(Beginning of Material supplied)

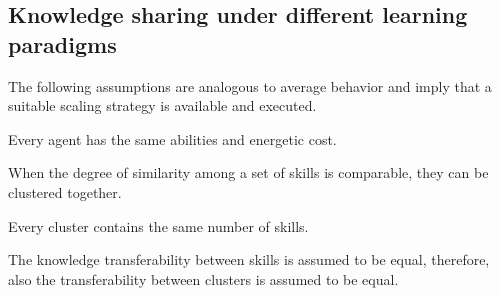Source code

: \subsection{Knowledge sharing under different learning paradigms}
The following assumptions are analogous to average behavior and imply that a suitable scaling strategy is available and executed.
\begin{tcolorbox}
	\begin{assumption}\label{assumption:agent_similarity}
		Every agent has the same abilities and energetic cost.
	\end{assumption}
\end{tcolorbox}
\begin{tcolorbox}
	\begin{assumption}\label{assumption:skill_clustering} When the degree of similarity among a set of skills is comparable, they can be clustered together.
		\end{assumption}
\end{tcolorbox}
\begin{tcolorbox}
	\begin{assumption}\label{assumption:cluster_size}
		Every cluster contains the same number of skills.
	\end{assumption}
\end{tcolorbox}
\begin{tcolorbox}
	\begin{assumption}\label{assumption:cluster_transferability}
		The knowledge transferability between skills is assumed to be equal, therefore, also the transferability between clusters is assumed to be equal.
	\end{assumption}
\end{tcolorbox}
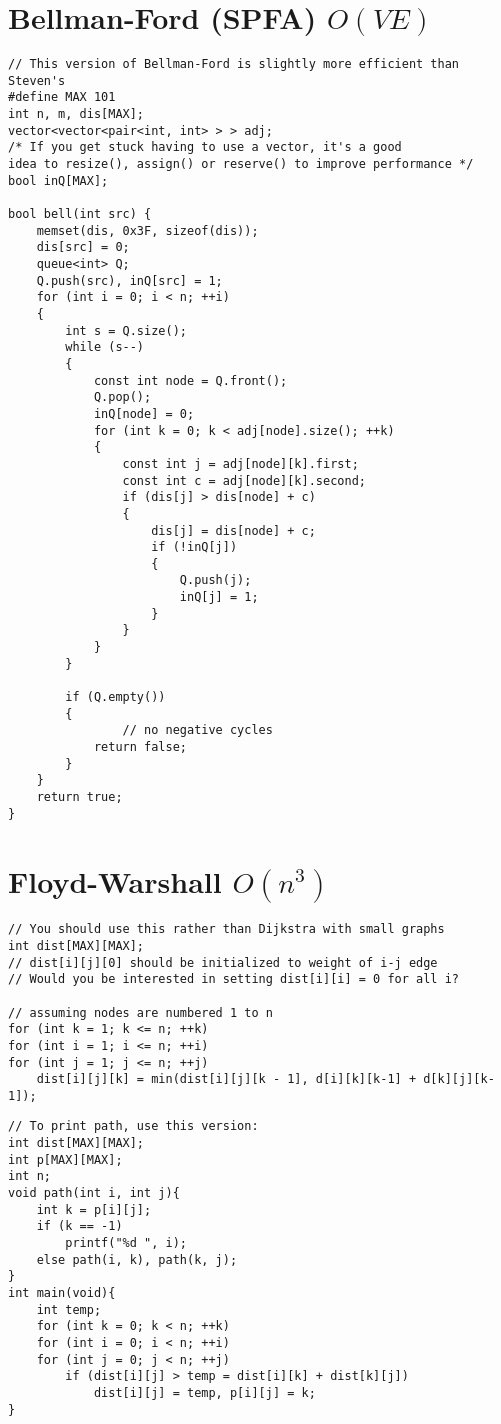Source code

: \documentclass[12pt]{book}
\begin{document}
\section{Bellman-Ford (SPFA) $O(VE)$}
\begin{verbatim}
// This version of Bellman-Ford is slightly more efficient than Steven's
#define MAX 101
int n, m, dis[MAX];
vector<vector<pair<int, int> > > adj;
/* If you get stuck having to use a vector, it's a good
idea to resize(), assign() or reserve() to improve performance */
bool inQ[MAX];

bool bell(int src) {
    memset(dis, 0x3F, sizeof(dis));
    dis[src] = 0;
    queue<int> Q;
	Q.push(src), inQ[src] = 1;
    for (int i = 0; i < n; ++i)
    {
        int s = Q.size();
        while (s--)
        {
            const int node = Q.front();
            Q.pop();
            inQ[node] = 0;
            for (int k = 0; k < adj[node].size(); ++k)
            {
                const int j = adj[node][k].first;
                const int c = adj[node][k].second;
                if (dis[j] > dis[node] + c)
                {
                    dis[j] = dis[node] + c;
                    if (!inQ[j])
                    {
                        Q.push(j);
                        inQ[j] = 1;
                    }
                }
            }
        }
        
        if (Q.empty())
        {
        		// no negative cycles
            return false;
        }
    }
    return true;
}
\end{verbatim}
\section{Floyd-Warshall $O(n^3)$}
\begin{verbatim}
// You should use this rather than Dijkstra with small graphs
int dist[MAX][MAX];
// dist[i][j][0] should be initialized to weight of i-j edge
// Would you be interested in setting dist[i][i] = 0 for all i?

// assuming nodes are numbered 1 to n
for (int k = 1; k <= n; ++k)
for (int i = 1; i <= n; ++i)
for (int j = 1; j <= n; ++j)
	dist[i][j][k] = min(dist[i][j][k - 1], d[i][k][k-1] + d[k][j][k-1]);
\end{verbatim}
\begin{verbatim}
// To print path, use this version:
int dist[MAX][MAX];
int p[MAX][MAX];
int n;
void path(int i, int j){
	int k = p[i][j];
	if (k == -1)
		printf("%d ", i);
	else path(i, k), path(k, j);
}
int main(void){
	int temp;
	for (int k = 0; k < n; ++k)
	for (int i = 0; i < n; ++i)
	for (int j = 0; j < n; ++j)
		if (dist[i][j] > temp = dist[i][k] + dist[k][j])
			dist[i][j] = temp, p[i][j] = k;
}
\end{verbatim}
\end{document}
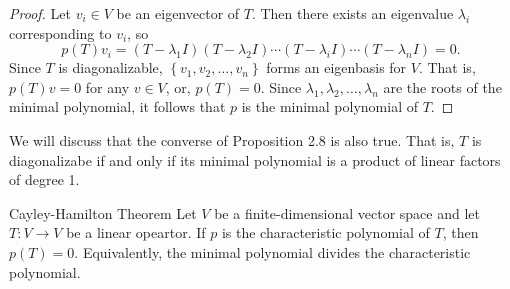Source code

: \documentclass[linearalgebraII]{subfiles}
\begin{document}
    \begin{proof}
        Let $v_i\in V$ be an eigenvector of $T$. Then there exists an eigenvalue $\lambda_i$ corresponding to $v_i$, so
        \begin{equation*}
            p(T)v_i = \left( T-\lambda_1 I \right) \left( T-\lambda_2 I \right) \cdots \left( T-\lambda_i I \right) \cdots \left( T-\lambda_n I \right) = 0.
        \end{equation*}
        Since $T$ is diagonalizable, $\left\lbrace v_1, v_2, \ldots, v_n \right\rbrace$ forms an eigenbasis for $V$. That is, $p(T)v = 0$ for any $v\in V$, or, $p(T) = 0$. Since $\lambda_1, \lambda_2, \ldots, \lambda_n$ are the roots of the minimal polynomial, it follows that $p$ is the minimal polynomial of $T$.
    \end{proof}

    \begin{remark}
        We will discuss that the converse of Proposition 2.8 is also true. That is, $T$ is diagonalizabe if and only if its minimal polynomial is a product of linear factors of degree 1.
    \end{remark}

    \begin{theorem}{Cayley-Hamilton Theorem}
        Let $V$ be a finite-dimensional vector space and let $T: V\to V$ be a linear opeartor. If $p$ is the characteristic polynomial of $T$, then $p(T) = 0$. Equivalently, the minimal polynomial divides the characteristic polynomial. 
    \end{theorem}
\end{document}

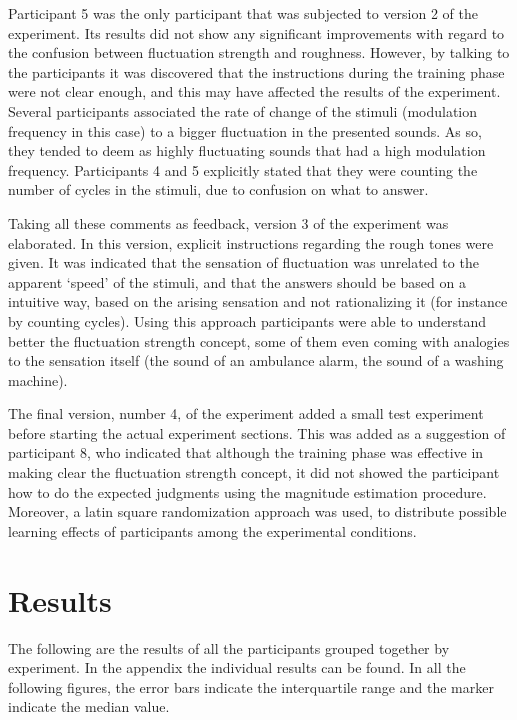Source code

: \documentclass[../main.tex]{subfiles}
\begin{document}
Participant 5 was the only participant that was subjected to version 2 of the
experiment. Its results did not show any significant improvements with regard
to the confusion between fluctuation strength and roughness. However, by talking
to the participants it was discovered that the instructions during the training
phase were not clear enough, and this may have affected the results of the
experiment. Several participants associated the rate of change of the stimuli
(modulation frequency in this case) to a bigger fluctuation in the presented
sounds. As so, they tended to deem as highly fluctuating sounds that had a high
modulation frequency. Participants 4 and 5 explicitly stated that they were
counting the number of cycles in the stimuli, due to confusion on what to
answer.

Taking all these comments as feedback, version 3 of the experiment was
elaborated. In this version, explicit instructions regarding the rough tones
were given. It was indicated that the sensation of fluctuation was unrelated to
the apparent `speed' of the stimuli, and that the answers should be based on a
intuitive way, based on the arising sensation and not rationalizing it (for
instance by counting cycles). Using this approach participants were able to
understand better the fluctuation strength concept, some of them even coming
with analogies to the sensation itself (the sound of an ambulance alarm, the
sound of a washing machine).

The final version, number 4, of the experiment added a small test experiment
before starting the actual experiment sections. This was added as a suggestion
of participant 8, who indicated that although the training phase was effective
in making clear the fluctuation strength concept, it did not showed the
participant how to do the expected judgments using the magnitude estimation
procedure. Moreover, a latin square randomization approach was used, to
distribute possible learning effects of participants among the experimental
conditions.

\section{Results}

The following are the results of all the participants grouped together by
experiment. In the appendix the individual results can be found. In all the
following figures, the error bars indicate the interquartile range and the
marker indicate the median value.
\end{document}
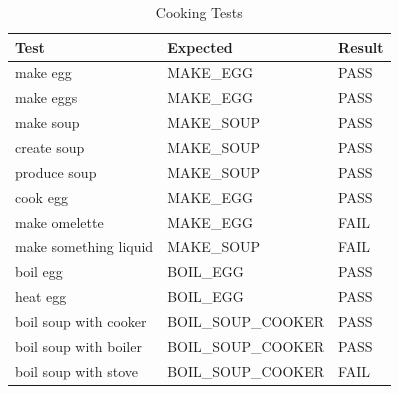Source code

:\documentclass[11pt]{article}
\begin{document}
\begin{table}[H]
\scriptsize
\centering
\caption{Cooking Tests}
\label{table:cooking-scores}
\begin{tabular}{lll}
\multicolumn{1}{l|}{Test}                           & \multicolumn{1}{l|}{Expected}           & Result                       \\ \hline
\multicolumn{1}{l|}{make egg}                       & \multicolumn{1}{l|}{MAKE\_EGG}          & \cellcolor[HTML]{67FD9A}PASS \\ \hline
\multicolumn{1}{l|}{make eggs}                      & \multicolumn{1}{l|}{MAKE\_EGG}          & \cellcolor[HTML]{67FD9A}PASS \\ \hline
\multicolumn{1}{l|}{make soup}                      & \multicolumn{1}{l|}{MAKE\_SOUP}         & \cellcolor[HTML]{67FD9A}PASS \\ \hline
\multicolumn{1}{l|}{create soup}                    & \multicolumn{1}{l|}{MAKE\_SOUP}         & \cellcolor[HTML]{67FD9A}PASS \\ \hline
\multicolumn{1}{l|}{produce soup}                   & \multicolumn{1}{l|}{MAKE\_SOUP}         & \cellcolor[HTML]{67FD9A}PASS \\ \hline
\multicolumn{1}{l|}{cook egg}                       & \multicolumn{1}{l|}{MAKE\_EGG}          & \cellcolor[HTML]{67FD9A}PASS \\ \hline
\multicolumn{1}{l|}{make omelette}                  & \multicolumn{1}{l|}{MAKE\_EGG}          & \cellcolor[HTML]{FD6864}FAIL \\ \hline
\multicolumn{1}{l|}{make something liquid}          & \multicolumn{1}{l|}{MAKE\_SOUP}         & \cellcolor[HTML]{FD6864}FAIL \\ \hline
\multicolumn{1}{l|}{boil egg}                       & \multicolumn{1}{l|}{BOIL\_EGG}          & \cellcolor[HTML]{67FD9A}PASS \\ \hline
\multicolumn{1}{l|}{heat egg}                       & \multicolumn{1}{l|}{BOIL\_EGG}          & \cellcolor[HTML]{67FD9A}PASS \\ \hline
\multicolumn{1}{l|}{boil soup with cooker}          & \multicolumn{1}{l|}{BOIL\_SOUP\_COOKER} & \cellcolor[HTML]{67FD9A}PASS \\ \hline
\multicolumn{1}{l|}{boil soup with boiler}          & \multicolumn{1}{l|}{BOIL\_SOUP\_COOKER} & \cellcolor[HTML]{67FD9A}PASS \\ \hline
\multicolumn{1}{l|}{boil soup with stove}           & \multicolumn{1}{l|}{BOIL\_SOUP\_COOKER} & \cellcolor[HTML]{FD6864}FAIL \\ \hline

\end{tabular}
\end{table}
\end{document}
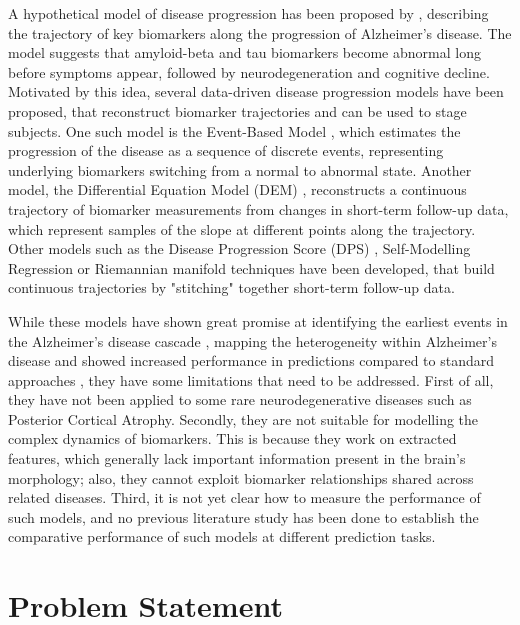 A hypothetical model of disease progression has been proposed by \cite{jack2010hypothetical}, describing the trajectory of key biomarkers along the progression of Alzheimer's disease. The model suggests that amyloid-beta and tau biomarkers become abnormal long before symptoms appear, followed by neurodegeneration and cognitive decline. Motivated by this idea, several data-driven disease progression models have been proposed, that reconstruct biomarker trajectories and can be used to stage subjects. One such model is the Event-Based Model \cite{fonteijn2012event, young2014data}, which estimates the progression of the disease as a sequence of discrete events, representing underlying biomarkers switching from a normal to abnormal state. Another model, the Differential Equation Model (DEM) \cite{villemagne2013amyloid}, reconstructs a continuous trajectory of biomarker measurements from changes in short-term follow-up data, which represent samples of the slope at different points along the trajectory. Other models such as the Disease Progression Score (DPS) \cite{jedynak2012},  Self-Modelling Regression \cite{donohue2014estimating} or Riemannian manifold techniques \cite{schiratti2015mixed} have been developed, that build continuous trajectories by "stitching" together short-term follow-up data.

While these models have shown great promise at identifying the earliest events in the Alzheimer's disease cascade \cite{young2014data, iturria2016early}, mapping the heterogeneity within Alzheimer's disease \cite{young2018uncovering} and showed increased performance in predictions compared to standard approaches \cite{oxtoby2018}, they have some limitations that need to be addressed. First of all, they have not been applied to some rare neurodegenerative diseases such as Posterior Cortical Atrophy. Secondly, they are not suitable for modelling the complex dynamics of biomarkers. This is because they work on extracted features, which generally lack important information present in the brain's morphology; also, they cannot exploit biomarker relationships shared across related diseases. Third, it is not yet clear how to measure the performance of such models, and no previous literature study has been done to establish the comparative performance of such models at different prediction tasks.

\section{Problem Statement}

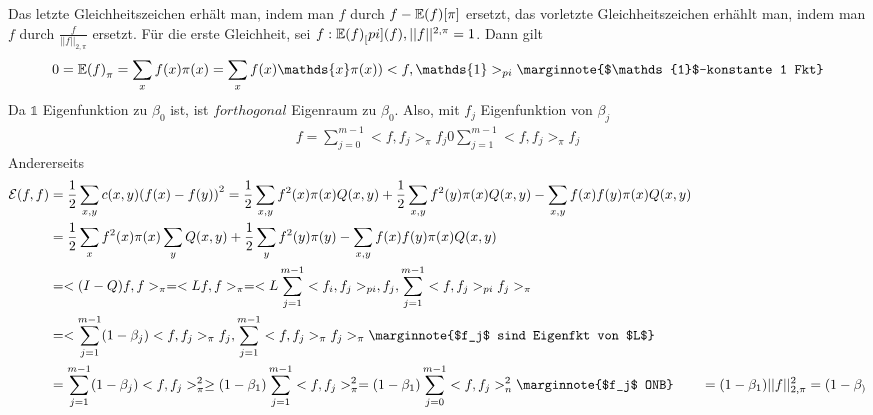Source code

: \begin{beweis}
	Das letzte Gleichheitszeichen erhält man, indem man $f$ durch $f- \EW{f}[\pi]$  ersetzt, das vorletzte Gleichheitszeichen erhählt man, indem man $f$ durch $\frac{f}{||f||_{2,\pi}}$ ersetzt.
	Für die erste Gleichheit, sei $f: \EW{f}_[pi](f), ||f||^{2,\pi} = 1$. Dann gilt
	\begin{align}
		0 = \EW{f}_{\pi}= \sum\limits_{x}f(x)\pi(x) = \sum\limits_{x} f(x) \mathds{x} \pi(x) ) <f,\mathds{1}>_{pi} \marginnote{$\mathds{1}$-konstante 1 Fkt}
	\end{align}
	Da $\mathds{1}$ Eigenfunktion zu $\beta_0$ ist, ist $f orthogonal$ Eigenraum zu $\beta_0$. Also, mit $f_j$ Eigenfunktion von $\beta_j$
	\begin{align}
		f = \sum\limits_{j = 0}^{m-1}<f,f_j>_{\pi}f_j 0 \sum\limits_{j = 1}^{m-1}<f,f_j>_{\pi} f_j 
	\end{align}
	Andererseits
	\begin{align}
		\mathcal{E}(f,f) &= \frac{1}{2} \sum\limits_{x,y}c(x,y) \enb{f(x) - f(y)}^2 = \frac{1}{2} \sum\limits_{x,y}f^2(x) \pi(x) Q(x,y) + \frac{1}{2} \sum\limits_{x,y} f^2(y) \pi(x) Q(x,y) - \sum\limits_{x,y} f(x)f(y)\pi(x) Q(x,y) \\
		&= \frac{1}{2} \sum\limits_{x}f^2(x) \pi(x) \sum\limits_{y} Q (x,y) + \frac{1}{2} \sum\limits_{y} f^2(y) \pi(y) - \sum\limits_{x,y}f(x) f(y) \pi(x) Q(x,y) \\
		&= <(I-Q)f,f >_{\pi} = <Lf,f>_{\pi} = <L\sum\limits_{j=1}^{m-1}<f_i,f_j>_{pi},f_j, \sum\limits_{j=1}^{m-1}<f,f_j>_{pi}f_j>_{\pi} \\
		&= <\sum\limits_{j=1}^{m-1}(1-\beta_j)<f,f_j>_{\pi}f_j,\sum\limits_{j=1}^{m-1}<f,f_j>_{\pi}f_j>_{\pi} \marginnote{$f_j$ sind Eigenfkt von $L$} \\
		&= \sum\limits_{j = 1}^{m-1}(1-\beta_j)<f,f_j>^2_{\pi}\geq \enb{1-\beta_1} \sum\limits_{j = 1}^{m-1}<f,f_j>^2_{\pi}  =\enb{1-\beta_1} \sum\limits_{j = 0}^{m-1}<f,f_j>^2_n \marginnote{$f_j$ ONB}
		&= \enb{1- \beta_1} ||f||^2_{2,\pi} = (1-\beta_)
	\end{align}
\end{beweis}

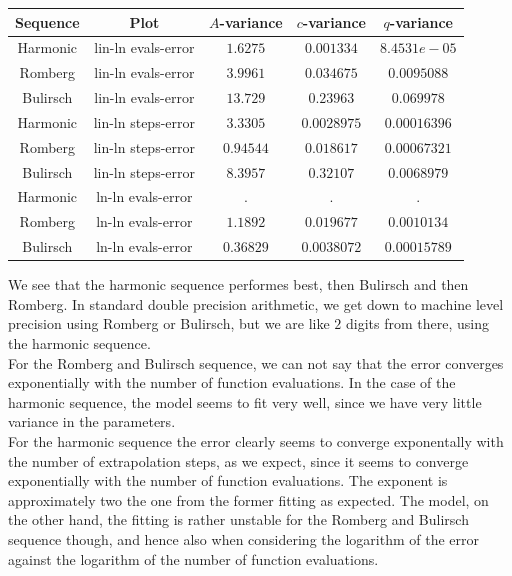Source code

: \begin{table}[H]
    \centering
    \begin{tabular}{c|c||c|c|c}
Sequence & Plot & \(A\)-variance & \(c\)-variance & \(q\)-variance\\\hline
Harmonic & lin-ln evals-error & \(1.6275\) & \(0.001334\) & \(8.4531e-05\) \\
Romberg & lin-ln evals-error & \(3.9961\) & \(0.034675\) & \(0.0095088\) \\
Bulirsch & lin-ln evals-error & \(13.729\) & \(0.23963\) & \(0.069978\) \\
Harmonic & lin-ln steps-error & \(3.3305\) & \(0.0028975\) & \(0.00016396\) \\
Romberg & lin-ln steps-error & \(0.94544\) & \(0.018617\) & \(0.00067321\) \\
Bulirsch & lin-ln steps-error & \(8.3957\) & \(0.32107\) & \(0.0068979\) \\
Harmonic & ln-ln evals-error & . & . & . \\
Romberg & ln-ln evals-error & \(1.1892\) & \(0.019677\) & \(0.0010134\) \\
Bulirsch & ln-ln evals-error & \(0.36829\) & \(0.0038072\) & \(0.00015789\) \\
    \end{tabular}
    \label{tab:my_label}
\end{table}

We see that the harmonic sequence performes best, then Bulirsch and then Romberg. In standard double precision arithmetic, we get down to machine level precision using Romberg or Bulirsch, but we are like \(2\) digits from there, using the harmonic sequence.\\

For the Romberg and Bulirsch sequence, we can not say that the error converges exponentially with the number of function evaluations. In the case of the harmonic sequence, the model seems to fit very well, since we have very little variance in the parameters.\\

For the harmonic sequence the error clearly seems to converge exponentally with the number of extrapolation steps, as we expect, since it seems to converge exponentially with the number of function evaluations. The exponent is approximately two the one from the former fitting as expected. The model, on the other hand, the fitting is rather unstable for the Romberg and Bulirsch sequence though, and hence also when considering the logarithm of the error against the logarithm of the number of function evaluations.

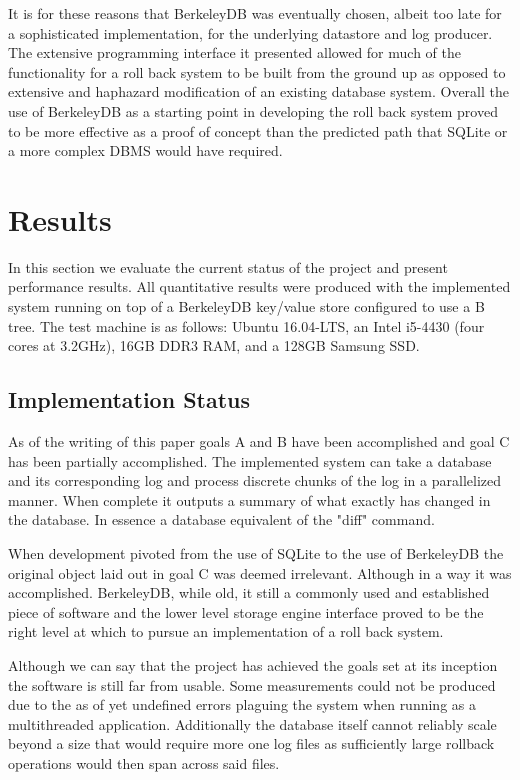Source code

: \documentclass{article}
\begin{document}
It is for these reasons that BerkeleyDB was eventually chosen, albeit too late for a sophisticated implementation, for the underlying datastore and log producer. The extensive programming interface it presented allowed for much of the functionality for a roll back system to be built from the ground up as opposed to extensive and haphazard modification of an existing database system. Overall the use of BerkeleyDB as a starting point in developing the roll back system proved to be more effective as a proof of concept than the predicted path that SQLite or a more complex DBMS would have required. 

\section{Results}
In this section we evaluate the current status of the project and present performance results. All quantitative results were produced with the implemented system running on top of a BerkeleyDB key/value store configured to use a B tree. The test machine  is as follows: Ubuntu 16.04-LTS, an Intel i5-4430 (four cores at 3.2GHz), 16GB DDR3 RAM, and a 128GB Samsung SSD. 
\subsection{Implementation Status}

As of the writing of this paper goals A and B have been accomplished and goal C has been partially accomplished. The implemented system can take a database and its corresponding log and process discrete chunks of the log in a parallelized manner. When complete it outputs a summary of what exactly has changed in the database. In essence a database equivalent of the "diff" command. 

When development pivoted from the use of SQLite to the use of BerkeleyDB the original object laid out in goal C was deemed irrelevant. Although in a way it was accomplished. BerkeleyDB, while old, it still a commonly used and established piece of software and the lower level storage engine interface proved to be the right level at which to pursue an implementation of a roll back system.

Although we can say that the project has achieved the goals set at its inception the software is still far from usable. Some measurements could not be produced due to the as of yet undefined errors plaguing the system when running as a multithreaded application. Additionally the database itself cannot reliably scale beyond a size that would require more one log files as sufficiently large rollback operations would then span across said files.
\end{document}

(End of Material supplied)

Assignment: Once you find the string "proved" in a line of the records, copy that line.

Solution to the problem:
It is for these reasons that BerkeleyDB was eventually chosen, albeit too late for a sophisticated implementation, for the underlying datastore and log producer. The extensive programming interface it presented allowed for much of the functionality for a roll back system to be built from the ground up as opposed to extensive and haphazard modification of an existing database system. Overall the use of BerkeleyDB as a starting point in developing the roll back system proved to be more effective as a proof of concept than the predicted path that SQLite or a more complex DBMS would have required. 
When development pivoted from the use of SQLite to the use of BerkeleyDB the original object laid out in goal C was deemed irrelevant. Although in a way it was accomplished. BerkeleyDB, while old, it still a commonly used and established piece of software and the lower level storage engine interface proved to be the right level at which to pursue an implementation of a roll back system.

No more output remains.